- Problem to solve -
Pull every line with "then" from the entries below.

Records excerpted from a collection:
^^^^
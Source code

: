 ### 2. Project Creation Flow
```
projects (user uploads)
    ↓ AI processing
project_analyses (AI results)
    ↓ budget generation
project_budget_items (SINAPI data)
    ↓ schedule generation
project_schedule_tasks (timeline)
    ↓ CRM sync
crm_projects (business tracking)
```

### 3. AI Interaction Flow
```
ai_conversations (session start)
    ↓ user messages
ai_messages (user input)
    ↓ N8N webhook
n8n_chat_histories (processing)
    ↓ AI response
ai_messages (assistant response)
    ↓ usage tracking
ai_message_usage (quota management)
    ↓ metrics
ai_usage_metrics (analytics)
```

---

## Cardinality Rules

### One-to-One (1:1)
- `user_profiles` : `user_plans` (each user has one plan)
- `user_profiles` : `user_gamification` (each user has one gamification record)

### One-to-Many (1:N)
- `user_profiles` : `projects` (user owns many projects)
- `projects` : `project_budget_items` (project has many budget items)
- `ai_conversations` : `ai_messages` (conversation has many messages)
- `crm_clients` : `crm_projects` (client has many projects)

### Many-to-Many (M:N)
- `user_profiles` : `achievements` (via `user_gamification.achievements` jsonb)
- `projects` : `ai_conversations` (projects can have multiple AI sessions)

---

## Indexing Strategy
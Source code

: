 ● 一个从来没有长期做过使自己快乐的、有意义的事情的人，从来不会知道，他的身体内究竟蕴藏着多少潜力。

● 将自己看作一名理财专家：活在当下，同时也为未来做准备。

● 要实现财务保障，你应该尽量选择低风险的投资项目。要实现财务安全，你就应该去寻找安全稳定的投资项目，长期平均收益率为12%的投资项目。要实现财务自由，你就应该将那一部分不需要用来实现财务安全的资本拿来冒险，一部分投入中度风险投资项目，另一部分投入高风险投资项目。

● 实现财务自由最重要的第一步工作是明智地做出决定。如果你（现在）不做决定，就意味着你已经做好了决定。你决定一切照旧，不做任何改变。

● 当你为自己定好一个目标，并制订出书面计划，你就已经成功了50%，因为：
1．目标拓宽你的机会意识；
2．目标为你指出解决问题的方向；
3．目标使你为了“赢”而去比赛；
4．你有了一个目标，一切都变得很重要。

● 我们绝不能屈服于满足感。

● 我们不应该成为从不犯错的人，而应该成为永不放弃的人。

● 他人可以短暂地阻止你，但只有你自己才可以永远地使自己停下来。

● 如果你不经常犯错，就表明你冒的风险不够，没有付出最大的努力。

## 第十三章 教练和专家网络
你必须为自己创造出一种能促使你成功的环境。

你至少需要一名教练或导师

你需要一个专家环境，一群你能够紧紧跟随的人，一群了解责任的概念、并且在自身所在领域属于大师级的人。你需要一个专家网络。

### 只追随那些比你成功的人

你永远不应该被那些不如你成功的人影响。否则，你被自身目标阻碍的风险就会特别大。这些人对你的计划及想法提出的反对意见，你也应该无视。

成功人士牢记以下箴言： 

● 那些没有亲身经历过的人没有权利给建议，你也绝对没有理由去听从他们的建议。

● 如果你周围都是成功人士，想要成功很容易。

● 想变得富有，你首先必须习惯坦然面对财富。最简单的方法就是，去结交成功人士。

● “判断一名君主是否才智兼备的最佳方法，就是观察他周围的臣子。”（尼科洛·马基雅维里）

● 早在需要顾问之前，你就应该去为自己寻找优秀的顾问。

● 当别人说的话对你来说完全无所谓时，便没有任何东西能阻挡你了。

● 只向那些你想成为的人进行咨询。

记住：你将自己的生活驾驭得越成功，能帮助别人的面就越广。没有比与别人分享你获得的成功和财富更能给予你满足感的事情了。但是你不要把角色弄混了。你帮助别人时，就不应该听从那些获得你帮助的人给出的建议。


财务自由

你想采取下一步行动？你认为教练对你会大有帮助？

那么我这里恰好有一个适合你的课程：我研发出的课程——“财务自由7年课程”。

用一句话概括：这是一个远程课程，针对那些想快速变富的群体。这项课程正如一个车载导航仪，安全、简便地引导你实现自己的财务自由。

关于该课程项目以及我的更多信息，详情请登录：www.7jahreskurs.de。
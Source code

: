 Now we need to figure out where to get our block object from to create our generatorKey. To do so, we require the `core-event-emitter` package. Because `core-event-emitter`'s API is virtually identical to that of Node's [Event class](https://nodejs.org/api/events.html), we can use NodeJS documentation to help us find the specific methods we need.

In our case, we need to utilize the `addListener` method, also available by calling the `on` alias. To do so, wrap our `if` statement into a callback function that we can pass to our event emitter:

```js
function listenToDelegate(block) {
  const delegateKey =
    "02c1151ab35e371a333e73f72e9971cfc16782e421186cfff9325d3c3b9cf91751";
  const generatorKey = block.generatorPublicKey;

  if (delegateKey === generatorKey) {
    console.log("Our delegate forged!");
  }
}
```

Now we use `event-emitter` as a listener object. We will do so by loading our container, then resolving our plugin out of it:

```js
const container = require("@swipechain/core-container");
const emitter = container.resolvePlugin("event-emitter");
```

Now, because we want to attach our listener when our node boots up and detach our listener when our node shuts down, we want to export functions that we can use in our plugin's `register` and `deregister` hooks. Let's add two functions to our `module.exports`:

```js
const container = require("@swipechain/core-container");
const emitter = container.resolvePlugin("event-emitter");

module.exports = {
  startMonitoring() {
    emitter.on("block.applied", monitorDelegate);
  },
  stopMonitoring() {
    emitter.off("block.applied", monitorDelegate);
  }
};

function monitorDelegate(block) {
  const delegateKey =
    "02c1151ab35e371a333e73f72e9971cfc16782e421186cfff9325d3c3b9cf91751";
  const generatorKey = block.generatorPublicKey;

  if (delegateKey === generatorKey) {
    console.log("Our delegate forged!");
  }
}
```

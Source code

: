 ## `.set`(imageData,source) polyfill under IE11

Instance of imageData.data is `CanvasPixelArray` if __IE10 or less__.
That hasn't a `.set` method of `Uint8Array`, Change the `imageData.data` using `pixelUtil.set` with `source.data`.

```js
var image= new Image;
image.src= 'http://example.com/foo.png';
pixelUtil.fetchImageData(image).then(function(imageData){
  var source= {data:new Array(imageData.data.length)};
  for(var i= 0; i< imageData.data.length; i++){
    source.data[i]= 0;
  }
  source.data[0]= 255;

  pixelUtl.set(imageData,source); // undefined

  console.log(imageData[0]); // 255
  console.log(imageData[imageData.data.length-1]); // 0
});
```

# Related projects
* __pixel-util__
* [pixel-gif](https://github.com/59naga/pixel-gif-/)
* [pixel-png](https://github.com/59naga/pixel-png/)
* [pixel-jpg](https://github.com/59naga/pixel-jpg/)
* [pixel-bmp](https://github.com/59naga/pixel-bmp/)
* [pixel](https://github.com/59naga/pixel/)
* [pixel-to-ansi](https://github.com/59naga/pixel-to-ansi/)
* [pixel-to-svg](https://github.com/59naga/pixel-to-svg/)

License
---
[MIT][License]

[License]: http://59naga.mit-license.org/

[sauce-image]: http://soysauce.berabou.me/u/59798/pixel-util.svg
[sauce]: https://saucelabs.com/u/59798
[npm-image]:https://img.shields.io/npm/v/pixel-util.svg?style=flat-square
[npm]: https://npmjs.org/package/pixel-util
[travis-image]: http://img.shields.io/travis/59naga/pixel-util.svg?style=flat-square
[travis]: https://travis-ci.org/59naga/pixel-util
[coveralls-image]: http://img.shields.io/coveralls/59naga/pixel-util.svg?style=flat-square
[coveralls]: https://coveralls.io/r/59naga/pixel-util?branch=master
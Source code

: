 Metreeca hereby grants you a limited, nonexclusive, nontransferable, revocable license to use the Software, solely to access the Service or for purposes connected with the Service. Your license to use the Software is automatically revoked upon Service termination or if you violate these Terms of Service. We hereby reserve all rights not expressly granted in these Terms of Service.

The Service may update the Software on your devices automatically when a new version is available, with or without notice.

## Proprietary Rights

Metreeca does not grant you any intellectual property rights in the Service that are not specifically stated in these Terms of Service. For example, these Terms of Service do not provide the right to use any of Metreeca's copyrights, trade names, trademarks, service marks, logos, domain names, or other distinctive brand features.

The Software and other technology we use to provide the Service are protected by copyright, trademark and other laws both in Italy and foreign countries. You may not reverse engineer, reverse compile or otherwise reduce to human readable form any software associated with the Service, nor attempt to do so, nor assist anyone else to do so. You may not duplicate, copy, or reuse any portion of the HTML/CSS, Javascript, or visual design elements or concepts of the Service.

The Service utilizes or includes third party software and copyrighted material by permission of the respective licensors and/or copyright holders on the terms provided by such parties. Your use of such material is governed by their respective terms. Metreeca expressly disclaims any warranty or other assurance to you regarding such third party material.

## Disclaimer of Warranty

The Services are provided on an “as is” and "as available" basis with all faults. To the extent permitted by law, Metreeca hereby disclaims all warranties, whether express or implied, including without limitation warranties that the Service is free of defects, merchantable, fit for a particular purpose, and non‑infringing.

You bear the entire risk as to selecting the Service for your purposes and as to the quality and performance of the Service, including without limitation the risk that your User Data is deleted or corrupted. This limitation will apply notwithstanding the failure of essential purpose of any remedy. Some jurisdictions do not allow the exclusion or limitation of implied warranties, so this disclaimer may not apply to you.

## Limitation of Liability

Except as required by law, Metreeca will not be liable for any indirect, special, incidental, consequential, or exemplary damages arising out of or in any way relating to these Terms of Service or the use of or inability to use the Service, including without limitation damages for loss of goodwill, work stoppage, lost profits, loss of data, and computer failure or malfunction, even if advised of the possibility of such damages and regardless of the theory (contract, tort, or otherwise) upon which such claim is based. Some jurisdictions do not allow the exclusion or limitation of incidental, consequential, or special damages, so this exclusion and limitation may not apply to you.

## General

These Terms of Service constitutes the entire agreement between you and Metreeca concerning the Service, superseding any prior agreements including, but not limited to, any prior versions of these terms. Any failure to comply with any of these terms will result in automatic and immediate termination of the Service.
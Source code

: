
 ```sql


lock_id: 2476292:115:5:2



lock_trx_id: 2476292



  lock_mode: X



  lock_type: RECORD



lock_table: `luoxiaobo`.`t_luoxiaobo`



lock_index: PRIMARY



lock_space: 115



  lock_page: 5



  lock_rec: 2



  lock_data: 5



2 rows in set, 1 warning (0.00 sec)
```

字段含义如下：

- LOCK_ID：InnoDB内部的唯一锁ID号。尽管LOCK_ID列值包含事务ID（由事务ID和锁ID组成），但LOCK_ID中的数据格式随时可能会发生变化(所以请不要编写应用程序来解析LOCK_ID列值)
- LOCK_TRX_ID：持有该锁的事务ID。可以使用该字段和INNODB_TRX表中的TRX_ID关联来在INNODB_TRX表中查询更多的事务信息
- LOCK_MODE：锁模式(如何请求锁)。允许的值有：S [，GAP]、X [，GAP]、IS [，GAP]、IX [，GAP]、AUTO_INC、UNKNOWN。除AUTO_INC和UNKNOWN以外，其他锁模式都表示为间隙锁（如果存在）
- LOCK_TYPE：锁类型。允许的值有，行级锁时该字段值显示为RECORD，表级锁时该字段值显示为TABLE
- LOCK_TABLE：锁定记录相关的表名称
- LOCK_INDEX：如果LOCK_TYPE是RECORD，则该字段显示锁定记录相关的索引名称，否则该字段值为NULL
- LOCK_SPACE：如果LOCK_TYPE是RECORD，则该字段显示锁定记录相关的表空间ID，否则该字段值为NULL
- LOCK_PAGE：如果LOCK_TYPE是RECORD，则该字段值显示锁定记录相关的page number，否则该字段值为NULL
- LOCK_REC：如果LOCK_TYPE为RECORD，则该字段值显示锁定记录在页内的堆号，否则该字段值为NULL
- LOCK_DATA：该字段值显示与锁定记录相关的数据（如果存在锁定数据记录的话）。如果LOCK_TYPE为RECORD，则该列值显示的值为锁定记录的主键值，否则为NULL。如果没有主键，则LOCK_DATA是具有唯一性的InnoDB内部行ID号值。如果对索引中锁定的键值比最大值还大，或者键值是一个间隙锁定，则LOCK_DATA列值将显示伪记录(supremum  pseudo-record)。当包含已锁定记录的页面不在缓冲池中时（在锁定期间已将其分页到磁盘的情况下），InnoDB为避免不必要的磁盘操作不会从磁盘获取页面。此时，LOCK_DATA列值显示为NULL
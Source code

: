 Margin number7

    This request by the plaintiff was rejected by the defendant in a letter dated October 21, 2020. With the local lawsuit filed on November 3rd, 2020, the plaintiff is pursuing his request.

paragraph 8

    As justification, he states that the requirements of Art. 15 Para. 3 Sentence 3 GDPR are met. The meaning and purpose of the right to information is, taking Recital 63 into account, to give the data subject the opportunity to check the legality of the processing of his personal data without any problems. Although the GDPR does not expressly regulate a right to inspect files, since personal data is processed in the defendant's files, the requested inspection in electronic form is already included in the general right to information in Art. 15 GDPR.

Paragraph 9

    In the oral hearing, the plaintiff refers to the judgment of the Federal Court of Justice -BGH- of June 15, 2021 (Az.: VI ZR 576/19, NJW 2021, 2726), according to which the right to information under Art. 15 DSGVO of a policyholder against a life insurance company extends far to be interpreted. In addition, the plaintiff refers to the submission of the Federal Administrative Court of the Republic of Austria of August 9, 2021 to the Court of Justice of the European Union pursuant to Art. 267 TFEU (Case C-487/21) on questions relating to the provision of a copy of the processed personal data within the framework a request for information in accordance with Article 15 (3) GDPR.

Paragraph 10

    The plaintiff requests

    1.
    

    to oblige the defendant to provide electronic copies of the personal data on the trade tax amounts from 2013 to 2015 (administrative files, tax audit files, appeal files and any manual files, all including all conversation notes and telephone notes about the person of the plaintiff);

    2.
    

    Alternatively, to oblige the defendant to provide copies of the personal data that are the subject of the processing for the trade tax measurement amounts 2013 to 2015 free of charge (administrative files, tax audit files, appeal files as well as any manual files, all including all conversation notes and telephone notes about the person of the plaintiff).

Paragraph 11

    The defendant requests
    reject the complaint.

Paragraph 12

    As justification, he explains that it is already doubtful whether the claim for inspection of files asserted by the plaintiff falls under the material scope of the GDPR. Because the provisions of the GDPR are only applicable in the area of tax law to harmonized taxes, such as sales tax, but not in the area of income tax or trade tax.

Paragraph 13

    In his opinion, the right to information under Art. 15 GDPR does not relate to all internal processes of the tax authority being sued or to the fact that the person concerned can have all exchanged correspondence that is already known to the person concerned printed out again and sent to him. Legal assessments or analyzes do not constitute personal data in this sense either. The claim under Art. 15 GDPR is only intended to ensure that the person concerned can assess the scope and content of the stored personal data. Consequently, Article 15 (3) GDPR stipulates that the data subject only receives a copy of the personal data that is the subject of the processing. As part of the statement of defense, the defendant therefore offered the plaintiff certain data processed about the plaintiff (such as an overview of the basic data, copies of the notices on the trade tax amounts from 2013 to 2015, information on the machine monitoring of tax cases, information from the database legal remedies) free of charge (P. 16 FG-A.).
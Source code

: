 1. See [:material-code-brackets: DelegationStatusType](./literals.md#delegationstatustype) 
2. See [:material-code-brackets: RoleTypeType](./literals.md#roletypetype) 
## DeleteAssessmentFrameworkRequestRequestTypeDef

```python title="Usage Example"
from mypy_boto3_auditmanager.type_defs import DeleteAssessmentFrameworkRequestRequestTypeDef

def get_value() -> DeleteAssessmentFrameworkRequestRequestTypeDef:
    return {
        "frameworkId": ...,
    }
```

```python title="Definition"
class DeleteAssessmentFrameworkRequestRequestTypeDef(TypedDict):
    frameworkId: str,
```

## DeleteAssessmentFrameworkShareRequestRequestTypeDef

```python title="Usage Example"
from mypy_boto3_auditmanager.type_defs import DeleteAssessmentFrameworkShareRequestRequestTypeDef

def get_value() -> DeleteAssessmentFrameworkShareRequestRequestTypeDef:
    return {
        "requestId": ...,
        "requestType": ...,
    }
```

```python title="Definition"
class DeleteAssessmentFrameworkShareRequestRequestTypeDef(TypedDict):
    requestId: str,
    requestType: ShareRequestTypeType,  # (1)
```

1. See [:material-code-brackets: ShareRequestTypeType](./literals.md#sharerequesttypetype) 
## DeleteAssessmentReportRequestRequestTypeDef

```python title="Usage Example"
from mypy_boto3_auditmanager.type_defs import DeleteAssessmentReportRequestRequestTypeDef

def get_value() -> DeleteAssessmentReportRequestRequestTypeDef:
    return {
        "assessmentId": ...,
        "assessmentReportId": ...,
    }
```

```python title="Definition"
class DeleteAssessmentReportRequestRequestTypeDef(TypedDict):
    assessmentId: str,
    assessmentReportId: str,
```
^^^^
- Solution for this task -
Now we use `event-emitter` as a listener object. We will do so by loading our container, then resolving our plugin out of it:
pixelUtil.fetchImageData(image).then(function(imageData){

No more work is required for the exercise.